The Future of Design
Here at Proto.io, we’ve discussed many design trends for 2017 and the designers I spoke with also have their own ideas on where the industry might be headed. Admittedly, design is moving at the speed of light, so an up and coming idea can be the standard the next day. However, there are still a number of concepts worth discussing.
Truong, for one, thinks that experiential design is the future. She already sees some brand leaders, such as Audi, creating an entirely new customer experience through VR/AR and other means of making the dealership experience more interactive. Another brand that has caught on to this is AT&T and it’s becoming clear that many more are on the way.
Another direction design could be going in (we hope!) is giving designers a bigger say in app and website design. Muela looks to the future and suggests the way business is done could soon change. “Companies will start to see the tangible benefits of including designers first to define problems through the design process. Once this starts to happen, the potential and quality of what these businesses deliver will be incredible.” A design-first world would certainly be a good one to live and design in.
Main Tips for Designers
It takes time to go from making sketches to winning awards, but Truong has expedited the process. One thing any designer can learn from her is to never be afraid to try. As she finished up her Bachelor of Fine Arts in advertising, she entered three of her portfolio pieces in the Student ADDY Awards put on by the American Advertising Federation. She walked away winning silver for all three, as well as making it to Nationals.

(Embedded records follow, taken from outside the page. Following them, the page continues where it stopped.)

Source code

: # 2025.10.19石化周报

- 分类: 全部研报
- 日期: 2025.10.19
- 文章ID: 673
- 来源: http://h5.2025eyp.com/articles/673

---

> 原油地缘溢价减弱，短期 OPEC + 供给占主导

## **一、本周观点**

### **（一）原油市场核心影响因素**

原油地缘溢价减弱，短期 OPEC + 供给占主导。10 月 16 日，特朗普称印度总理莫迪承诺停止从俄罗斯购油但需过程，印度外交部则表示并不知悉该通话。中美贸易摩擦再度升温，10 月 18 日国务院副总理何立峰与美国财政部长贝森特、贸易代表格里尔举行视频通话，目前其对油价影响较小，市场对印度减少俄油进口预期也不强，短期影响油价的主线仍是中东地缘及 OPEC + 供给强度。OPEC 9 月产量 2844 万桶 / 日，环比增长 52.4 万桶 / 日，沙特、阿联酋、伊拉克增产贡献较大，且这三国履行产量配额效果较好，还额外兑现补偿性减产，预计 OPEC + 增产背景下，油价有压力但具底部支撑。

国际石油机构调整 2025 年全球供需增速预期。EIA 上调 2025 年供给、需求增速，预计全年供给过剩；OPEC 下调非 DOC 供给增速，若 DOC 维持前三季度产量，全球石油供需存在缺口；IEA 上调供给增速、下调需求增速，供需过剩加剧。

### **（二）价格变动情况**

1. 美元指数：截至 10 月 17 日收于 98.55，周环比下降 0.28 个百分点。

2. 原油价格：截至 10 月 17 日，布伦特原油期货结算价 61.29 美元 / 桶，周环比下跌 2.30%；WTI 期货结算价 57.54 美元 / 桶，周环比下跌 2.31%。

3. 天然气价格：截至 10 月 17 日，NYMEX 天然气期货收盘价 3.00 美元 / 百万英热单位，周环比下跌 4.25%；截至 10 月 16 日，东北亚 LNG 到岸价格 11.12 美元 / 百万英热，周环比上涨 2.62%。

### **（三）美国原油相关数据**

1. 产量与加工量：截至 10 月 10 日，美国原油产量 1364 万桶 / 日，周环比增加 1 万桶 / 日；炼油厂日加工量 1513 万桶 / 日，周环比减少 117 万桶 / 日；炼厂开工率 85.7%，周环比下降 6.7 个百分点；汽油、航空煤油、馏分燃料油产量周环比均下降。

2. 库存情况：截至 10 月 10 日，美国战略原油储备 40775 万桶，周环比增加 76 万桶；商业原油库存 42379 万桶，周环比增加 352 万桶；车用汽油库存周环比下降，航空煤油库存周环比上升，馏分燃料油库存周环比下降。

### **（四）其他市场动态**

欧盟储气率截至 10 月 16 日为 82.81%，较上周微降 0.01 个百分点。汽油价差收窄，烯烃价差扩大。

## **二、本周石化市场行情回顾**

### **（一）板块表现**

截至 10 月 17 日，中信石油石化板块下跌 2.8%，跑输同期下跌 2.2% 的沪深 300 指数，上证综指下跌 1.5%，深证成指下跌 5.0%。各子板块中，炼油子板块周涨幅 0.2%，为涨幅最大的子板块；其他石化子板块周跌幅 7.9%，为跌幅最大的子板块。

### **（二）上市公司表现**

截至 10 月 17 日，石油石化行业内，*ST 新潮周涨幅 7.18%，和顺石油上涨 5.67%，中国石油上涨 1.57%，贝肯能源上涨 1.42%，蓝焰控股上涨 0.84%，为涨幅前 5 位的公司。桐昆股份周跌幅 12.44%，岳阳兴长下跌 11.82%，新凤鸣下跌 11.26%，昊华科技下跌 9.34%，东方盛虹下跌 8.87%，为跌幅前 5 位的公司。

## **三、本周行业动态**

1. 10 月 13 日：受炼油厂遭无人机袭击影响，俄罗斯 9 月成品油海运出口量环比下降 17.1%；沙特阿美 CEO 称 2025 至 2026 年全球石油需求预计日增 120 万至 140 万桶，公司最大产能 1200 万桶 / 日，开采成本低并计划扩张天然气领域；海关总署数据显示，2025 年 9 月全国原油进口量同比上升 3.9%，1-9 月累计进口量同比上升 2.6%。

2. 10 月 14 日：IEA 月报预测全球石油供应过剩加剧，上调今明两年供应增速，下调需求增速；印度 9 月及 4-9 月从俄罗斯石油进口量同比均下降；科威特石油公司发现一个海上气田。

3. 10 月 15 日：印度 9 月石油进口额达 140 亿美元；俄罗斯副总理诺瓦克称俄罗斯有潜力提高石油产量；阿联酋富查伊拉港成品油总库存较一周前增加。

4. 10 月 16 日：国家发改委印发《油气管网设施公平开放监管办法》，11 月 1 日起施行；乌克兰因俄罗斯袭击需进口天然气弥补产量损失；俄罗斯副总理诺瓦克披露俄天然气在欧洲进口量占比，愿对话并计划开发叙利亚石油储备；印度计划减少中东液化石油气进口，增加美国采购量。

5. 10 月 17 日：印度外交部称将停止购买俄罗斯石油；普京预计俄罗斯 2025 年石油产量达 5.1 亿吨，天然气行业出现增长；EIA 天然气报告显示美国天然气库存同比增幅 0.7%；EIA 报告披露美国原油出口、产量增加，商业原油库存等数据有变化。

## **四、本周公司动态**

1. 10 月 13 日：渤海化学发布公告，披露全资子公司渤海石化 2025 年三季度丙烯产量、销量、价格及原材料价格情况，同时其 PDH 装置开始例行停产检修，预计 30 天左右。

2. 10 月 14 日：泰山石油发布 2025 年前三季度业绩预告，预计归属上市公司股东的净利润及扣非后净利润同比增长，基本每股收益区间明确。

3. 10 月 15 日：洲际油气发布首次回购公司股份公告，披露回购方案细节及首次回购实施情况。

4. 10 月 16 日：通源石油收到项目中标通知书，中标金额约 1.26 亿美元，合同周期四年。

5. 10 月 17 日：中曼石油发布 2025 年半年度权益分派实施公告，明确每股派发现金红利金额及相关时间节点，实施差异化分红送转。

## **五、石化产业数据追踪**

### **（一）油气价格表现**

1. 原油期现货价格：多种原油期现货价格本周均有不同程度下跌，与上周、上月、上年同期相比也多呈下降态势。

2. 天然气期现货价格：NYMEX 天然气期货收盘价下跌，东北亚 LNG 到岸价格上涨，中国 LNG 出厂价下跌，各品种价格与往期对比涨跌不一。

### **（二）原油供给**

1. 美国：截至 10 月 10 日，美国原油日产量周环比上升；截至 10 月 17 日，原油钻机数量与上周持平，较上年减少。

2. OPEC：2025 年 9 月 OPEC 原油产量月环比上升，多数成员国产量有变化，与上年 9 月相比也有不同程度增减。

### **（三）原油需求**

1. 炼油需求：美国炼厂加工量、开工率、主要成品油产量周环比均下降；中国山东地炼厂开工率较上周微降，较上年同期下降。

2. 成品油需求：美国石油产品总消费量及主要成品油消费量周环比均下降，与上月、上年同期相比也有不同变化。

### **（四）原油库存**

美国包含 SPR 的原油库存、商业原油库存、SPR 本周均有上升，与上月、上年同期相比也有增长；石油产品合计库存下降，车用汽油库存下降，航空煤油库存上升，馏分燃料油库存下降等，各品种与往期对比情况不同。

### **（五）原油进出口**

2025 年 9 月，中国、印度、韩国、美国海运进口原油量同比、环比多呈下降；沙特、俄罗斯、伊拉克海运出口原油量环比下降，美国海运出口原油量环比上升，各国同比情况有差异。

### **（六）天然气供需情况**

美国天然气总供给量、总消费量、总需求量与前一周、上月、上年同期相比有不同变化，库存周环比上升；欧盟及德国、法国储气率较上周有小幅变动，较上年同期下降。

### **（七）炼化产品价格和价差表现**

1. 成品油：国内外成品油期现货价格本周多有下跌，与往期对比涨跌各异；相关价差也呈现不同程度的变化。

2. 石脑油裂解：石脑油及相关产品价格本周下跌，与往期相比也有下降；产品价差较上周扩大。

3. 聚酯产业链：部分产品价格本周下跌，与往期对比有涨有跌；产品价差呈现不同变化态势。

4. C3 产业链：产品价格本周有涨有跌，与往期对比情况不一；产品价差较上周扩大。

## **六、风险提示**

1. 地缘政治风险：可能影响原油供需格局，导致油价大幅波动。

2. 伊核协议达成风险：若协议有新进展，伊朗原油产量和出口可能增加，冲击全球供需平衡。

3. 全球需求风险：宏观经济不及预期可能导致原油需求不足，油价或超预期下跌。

When it comes to Muela’s recent accomplishments, she stresses the benefits of collaboration. After wrapping up a year long project that pushed her out of her comfort zone. Beyond learning her user’s needs, she “had to learn how to sell my work to stakeholders, find the technical roadblocks and quickly get the designs in front of people that will be using this every day.” While doing user research and completing the design process, getting stakeholder buy-in is also a skillset that every designer needs to master.
Someone else who has taken user research and turned it into an amazing project is Schoch. In September of 2016, her brand team launched a brand awareness campaign. They had learned through robust research that their target market had very broad job responsibilities. In order to address their expansive jobs and how Gusto could help them with several of their core job functions, Schoch and her team pitched an ad with Kristen Schaal. It was accepted in collaboration with Erich & Kallman and Biscuit Production and together they developed a series of short videos. Schoch played a critical role and directed the photoshoot with Kristen Schaal, “choosing the props, wardrobe, and poses for the photos that would be featured on our corporate website, billboards and other campaign collateral.” The outcome was phenomenal, as it gained 1,400,000 views and won Adweek’s Ad of the Day.
What’s Next for Design Inspiration
These designers were once hopeful students, looking up to designers who were creating novel experiences. Now they’re on their way to being design inspiration for the next generation of designers. This process is one that I love to watch and I look forward to seeing what they all accomplish in the future.
[This post first appeared on Proto.io and has been reproduced with permission.]